Despite their leaky hulls, the E3 conferences are the flagships of the entire show that set the tone for the impending week. Trailers, demos, and Keanu Reeves are supposed to sell us on the short-term future of the industry and live up to the big stage they are set on. And while the industry could always use more of Reeves’ wholesome charm, it could use less of vague trailers and hyperbole-laden marketing speak. Aside from Square Enix, each presentation almost solely hinged on trailers at the expense of actual gameplay and live demonstrations. Without many real demos, most of the conferences at E3 2019 felt like faked stunts without much substance.
Substance is what drives E3 conferences and makes them feel like they’re tailored to their gaming audience, rather than just shareholders and investors. Most may be held together by gum and duct tape, but they’re pretty honest looks at games still in development that show that these are real video games that exist. Uninterrupted gameplay lets games speak for themselves more than any trailer or carefully edited speech could show.
But that’s mainly what Microsoft, Bethesda, and Ubisoft depended on. Microsoft’s marquee moment, the aforementioned Reeves cameo, accompanied the Cyberpunk 2077 trailers. The game looks remarkable and may prove that CD Projekt Red is composed of black magic wizards, but these were just pretty scenes that showed what it’ll look like and not what it will play like. And that “play” part is the most important bit. An actual mission would not only have been a good chance to show how the title has progressed over the last year, but it could have given us yet another look at the ambitious RPG on a stage it deserved to be on.
A trilogy of tame E3 2019 press conferences
Microsoft could have used it since it didn’t even shine the spotlight on its own marquee titles in a satisfying way as Gears 5 and Halo Infinite only showcased trailers sans any gameplay. It might be easy to assume how a Halo and Gears game would play, but relegating these key franchises to short snippets is an unjust way to treat both series’ fans along with the series themselves. Halo still has some explaining to do especially after Halo 5’s tepid reception and Gears could also use a booster shot, given how it has been going on for well over a decade. These are supposed to be Microsoft’s premier titles, after all.
Bethesda also fell victim to “trailers over gameplay” mentality, which is more disappointing given its suite of original titles. GhostWire Toyko, Tango’s upcoming horror game, sounds interesting and had a trippy trailer, but we have no idea what it plays like. Buzzwords like “action adventure game” aren’t specific enough, even if it will probably be something in the vein of Resident Evil 4 and The Evil Within.

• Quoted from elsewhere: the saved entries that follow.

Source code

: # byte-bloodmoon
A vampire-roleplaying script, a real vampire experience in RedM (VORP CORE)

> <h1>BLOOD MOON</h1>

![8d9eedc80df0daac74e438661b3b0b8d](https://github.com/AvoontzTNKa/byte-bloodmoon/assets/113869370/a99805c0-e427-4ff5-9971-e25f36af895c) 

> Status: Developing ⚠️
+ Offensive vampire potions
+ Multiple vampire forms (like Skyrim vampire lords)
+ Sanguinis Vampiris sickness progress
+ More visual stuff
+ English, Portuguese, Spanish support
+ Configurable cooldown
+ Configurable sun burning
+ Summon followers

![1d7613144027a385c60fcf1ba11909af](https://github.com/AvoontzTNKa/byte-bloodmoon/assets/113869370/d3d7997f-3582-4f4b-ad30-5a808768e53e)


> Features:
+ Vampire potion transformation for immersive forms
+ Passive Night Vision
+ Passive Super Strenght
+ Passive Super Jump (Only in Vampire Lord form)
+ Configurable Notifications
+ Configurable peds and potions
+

Deathloop, Arkane Lyon’s new title, also sounds inventive and is riding off an impressive pedigree, but seeing it would have been more satisfying especially since adjective-laden descriptions will never be as accurate or concrete as actual gameplay.

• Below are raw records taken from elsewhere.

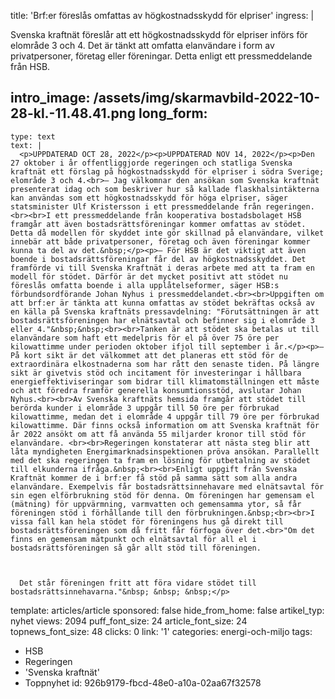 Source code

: title: 'Brf:er föreslås omfattas av högkostnadsskydd för elpriser'
ingress: |
  <p>Svenska kraftnät föreslår att ett högkostnadsskydd för elpriser införs för elområde 3 och 4. Det är tänkt att omfatta elanvändare i form av privatpersoner, företag eller föreningar. Detta enligt ett pressmeddelande från HSB.
  </p>
  
intro_image: /assets/img/skarmavbild-2022-10-28-kl.-11.48.41.png
long_form:
  -
    type: text
    text: |
      <p>UPPDATERAD OCT 28, 2022</p><p>UPPDATERAD NOV 14, 2022</p><p>Den 27 oktober i år offentliggjorde regeringen och statliga Svenska kraftnät ett förslag på högkostnadsskydd för elpriser i södra Sverige; elområde 3 och 4.<br>– Jag välkomnar den ansökan som Svenska kraftnät presenterat idag och som beskriver hur så kallade flaskhalsintäkterna kan användas som ett högkostnadsskydd för höga elpriser, säger statsminister Ulf Kristersson i ett pressmeddelande från regeringen. <br><br>I ett pressmeddelande från kooperativa bostadsbolaget HSB framgår att även bostadsrättsföreningar kommer omfattas av stödet. Detta då modellen för skyddet inte gör skillnad på elanvändare, vilket innebär att både privatpersoner, företag och även föreningar kommer kunna ta del av det.&nbsp;</p><p>– För HSB är det viktigt att även boende i bostadsrättsföreningar får del av högkostnadsskyddet. Det framförde vi till Svenska Kraftnät i deras arbete med att ta fram en modell för stödet. Därför är det mycket positivt att stödet nu föreslås omfatta boende i alla upplåtelseformer, säger HSB:s förbundsordförande Johan Nyhus i pressmeddelandet.<br><br>Uppgiften om att brf:er är tänkta att kunna omfattas av stödet bekräftas också av en källa på Svenska kraftnäts pressavdelning: "Förutsättningen är att bostadsrättsföreningen har elnätsavtal och befinner sig i elområde 3 eller 4."&nbsp;&nbsp;<br><br>Tanken är att stödet ska betalas ut till elanvändare som haft ett medelpris för el på över 75 öre per kilowattimme under perioden oktober ifjol till september i år.</p><p>– På kort sikt är det välkommet att det planeras ett stöd för de extraordinära elkostnaderna som har rått den senaste tiden. På längre sikt är givetvis stöd och incitament för investeringar i hållbara energieffektiviseringar som bidrar till klimatomställningen ett måste och att föredra framför generella konsumtionsstöd, avslutar Johan Nyhus.<br><br>Av Svenska kraftnäts hemsida framgår att stödet till berörda kunder i elområde 3 uppgår till 50 öre per förbrukad kilowattimme, medan det i elområde 4 uppgår till 79 öre per förbrukad kilowattimme. Där finns också information om att Svenska kraftnät för år 2022 ansökt om att få använda 55 miljarder kronor till stöd för elanvändare. <br><br>Regeringen konstaterar att nästa steg blir att låta myndigheten Energimarknadsinspektionen pröva ansökan. Parallellt med det ska regeringen ta fram en lösning för utbetalning av stödet till elkunderna ifråga.&nbsp;<br><br>Enligt uppgift från Svenska Kraftnät kommer de i brf:er få stöd på samma sätt som alla andra elanvändare. Exempelvis får bostadsrättsinnehavare med elnätsavtal för sin egen elförbrukning stöd för denna. Om föreningen har gemensam el (mätning) för uppvärmning, varmvatten och gemensamma ytor, så får föreningen stöd i förhållande till den förbrukningen.&nbsp;<br><br>I vissa fall kan hela stödet för föreningens hus gå direkt till bostadsrättsföreningen som då fritt får förfoga över det.<br>"Om det finns en gemensam mätpunkt och elnätsavtal för all el i bostadsrättsföreningen så går allt stöd till föreningen.
      
       
      
      Det står föreningen fritt att föra vidare stödet till bostadsrättsinnehavarna."&nbsp; &nbsp; &nbsp;</p>
      
template: articles/article
sponsored: false
hide_from_home: false
artikel_typ: nyhet
views: 2094
puff_font_size: 24
article_font_size: 24
topnews_font_size: 48
clicks: 0
link: '1'
categories: energi-och-miljo
tags:
  - HSB
  - Regeringen
  - 'Svenska kraftnät'
  - Toppnyhet
id: 926b9179-fbcd-48e0-a10a-02aa67f32578
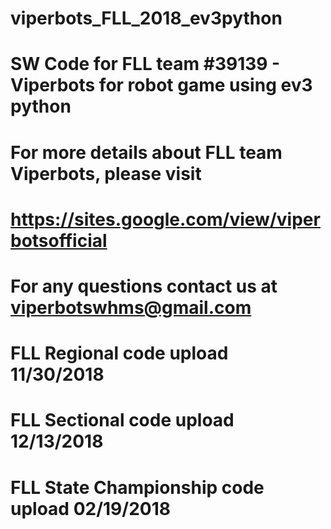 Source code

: # viperbots_FLL_2018_ev3python
# SW Code for FLL team #39139 - Viperbots for robot game using ev3 python
# For more details about FLL team Viperbots, please visit
# https://sites.google.com/view/viperbotsofficial
# For any questions contact us at viperbotswhms@gmail.com

# FLL Regional code upload 11/30/2018
# FLL Sectional code upload 12/13/2018
# FLL State Championship code upload 02/19/2018
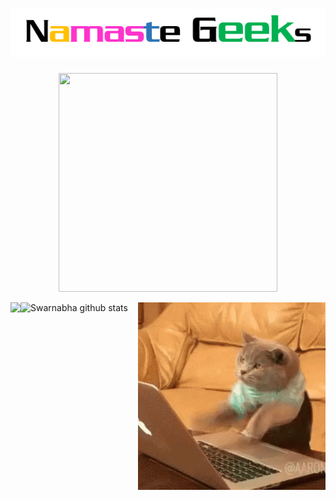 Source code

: #    <div align="center" >![alt text](https://github.com/sd2001/sd2001/blob/master/Screenshot_6.png) 
  
<p align="center">
  <img width="350" height="350" src="https://github.com/sd2001/sd2001/blob/master/giphy.gif">
</p>


  <p >
    <img align="left" src="https://github-readme-stats.vercel.app/api?username=sd2001&show_icons=true&theme=tokyonight" />
    </p>
  <p >
    <img align="right" src="https://github.com/sd2001/sd2001/blob/master/tenor%20(1).gif" />
    </p>




  

<!--
**sd2001/sd2001** is a ✨ _special_ ✨ repository because its `README.md` (this file) appears on your GitHub profile.

Here are some ideas to get you started:

- 🔭 I’m currently working on ...
- 🌱 I’m currently learning ...
- 👯 I’m looking to collaborate on ...
- 🤔 I’m looking for help with ...
- 💬 Ask me about ...
- 📫 How to reach me: ...
- 😄 Pronouns: ...
- ⚡ Fun fact: ...
-->

![Swarnabha github stats](https://github-readme-stats.vercel.app/api?username=sd2001&show_icons=true&theme=tokyonight)
  
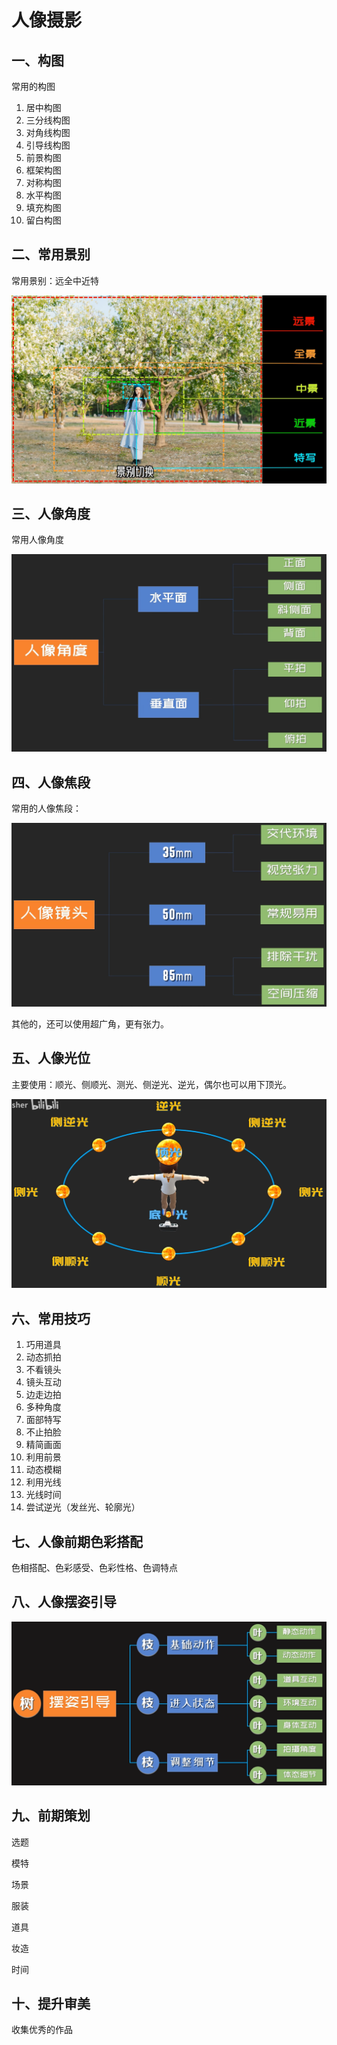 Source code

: # 人像摄影

## 一、构图

常用的构图

1. 居中构图
2. 三分线构图
3. 对角线构图
4. 引导线构图
5. 前景构图
6. 框架构图
7. 对称构图
8. 水平构图
9. 填充构图
10. 留白构图

## 二、常用景别

常用景别：远全中近特

![人像景别](img/人像景别.jpg)

## 三、人像角度

常用人像角度

![人像角度](img/人像角度.png)

## 四、人像焦段

常用的人像焦段：

![人像焦段](img/人像焦段.png)

其他的，还可以使用超广角，更有张力。

## 五、人像光位

主要使用：顺光、侧顺光、测光、侧逆光、逆光，偶尔也可以用下顶光。

![人像光位](img/人像光位.png)

## 六、常用技巧

1. 巧用道具
2. 动态抓拍
3. 不看镜头
4. 镜头互动
5. 边走边拍
6. 多种角度
7. 面部特写
8. 不止拍脸
9. 精简画面
10. 利用前景
11. 动态模糊
12. 利用光线
13. 光线时间
14. 尝试逆光（发丝光、轮廓光）

## 七、人像前期色彩搭配

色相搭配、色彩感受、色彩性格、色调特点

## 八、人像摆姿引导

![人像摆姿引导](img/人像摆姿引导.png)

## 九、前期策划

选题

模特

场景

服装

道具

妆造

时间

## 十、提升审美

收集优秀的作品
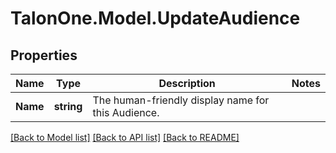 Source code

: # TalonOne.Model.UpdateAudience
## Properties

Name | Type | Description | Notes
------------ | ------------- | ------------- | -------------
**Name** | **string** | The human-friendly display name for this Audience. | 

[[Back to Model list]](../README.md#documentation-for-models) [[Back to API list]](../README.md#documentation-for-api-endpoints) [[Back to README]](../README.md)

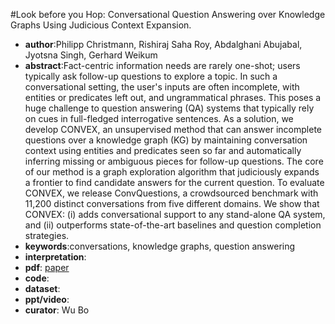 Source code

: #Look before you Hop: Conversational Question Answering over Knowledge Graphs Using Judicious Context Expansion.
- **author**:Philipp Christmann, Rishiraj Saha Roy, Abdalghani Abujabal, Jyotsna Singh, Gerhard Weikum  
- **abstract**:Fact-centric information needs are rarely one-shot; users typically ask follow-up questions to explore a topic. In such a conversational setting, the user's inputs are often incomplete, with entities or predicates left out, and ungrammatical phrases. This poses a huge challenge to question answering (QA) systems that typically rely on cues in full-fledged interrogative sentences. As a solution, we develop CONVEX, an unsupervised method that can answer incomplete questions over a knowledge graph (KG) by maintaining conversation context using entities and predicates seen so far and automatically inferring missing or ambiguous pieces for follow-up questions. The core of our method is a graph exploration algorithm that judiciously expands a frontier to find candidate answers for the current question. To evaluate CONVEX, we release ConvQuestions, a crowdsourced benchmark with 11,200 distinct conversations from five different domains. We show that CONVEX: (i) adds conversational support to any stand-alone QA system, and (ii) outperforms state-of-the-art baselines and question completion strategies.
- **keywords**:conversations, knowledge graphs, question answering
- **interpretation**:
- **pdf**: [paper](https://dl.acm.org/doi/pdf/10.1145/3357384.3358016)
- **code**: 
- **dataset**: 
- **ppt/video**:
- **curator**: Wu Bo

Ubisoft also didn’t give players much to actually see. Roller Champions was briefly teased but not in a tangible way that showed the mechanics and inner workings of the game. Gods and Monsters was even more subtly revealed as its short announcement trailer was followed by the most nebulous description. Both are entirely new games and are similarly shrouded in mystery that could have been the been the fresh take the conference needed.
But even Ubisoft’s other established franchises didn’t fare as well either. The suite of Ghost Recon Breakpoint previews last month hinted at a big on-stage gameplay reveal, but was instead met by a trailer, Jon Bernthal, and a bored but cute dog. Rainbow Six Quarantine was also met with a pre-rendered trailer that only hinted at how the game played but didn’t even get the luxury of having a cute dog.
Watch Dogs Legion, Doom Eternal, and the exceptions to the rule
But dogs were the best part of Ubisoft’s press conference because Watch Dogs Legion had an incredible showing and is precisely what most other games should make their E3 debut. It had a beefy demo that detailed how it will play while also showcasing its distinct hook. Clint Hocking, the game’s creative director, even came out and talked about it some more before finally dropping a trailer that tied everything together. It set a high bar for the rest of the conference that it just couldn’t live up to nor did it make an attempt to.
Doom Eternal did the same thing for Bethesda but in the opposite way. Instead of kicking off a conference full of ambiguous claims and flashy trailers, Doom Eternal closed out the publisher’s show with an extended gameplay sequence. The developers even had time to speak before debuting another trailer with the game’s unique multiplayer. While it would have been nice to see the multiplayer mode in action, we got a good look at what is sure to be a Game of the Year contender in a way that the rest of the show should have learned from.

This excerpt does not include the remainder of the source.